Lines with "paragraph": pull these out of the listing below.
⟨
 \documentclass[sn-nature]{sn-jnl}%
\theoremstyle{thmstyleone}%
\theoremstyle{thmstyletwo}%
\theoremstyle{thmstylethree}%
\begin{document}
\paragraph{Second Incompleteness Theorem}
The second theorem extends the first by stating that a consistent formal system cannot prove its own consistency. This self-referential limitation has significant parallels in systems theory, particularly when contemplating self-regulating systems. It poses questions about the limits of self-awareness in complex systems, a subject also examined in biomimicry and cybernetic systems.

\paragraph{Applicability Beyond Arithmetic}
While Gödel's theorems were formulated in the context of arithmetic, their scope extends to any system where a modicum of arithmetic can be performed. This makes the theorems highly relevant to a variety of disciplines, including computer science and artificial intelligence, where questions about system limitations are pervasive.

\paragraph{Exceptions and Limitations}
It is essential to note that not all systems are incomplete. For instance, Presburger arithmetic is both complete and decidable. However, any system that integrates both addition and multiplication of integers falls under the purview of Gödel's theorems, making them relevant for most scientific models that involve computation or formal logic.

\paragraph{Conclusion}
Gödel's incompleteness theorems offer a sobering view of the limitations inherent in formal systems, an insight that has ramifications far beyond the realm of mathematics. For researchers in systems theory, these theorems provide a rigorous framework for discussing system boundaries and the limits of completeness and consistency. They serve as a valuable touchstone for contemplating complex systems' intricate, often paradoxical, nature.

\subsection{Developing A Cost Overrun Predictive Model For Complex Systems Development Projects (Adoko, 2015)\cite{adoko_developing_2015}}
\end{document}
⟩
⟨
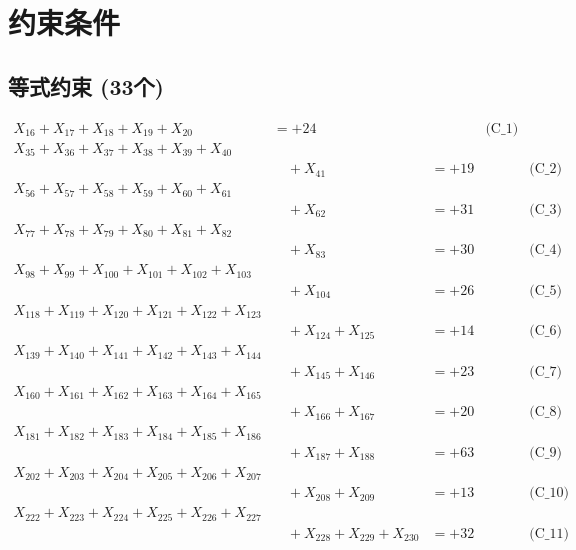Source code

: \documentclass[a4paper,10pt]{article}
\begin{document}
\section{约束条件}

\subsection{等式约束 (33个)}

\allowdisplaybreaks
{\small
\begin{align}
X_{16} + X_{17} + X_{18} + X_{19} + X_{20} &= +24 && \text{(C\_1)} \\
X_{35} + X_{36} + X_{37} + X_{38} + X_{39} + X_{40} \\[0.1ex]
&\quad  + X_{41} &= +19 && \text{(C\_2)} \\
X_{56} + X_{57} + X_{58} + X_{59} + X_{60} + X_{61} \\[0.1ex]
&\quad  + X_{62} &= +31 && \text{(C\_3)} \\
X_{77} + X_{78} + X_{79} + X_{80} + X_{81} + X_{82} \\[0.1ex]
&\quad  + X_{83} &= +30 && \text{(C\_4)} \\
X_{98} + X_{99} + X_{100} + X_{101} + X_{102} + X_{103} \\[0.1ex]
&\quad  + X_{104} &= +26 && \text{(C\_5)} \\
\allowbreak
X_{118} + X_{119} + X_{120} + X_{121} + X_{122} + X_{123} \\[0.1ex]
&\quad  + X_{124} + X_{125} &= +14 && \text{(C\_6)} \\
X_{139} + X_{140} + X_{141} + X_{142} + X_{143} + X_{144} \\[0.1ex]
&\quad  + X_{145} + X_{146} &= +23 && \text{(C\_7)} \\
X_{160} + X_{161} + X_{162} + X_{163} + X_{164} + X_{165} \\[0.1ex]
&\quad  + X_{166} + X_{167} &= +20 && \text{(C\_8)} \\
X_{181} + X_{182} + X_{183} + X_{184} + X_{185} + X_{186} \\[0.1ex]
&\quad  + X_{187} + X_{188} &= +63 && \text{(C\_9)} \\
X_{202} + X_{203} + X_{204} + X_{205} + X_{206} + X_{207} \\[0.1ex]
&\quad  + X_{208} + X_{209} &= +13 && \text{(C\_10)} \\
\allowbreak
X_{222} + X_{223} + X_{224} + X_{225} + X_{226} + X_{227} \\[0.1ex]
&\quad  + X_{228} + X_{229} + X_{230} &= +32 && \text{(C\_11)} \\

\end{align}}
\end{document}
⟩
⟨
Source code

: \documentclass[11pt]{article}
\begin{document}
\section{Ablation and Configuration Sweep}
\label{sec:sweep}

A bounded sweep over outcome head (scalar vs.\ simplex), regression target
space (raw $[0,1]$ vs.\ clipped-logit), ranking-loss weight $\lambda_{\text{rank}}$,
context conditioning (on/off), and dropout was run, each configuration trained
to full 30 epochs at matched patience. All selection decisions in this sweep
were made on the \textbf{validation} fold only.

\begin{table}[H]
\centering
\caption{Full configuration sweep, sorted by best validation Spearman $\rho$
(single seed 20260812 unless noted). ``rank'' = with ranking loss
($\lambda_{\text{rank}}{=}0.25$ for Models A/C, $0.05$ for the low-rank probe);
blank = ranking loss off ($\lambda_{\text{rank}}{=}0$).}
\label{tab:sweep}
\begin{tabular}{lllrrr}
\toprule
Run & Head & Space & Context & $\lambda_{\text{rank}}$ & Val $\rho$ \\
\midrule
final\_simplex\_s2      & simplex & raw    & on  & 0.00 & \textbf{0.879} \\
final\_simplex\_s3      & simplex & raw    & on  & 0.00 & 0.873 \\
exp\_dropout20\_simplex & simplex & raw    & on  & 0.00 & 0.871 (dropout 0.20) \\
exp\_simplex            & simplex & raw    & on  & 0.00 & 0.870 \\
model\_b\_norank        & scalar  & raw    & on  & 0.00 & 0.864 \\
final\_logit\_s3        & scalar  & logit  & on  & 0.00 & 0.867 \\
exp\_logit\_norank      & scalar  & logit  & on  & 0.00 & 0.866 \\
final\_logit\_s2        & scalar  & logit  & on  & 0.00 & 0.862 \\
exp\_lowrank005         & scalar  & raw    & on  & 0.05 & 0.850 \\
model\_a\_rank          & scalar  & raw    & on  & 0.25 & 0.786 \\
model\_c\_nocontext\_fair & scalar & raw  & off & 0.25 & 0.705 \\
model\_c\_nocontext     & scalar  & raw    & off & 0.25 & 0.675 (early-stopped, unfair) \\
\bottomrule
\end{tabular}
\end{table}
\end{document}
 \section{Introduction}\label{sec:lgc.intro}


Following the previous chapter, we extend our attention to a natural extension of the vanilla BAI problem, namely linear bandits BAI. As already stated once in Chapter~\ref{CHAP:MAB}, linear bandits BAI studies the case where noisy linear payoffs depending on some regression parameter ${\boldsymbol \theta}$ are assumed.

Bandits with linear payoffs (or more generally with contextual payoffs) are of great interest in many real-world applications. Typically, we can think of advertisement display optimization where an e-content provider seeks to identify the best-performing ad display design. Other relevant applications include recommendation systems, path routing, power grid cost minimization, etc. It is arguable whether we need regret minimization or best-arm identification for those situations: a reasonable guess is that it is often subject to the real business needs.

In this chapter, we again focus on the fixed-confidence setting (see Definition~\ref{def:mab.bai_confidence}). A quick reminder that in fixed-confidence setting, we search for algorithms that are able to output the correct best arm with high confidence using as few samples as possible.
⟩
- Result of the exercise
\paragraph{Second Incompleteness Theorem}
\paragraph{Applicability Beyond Arithmetic}
\paragraph{Exceptions and Limitations}
\paragraph{Conclusion}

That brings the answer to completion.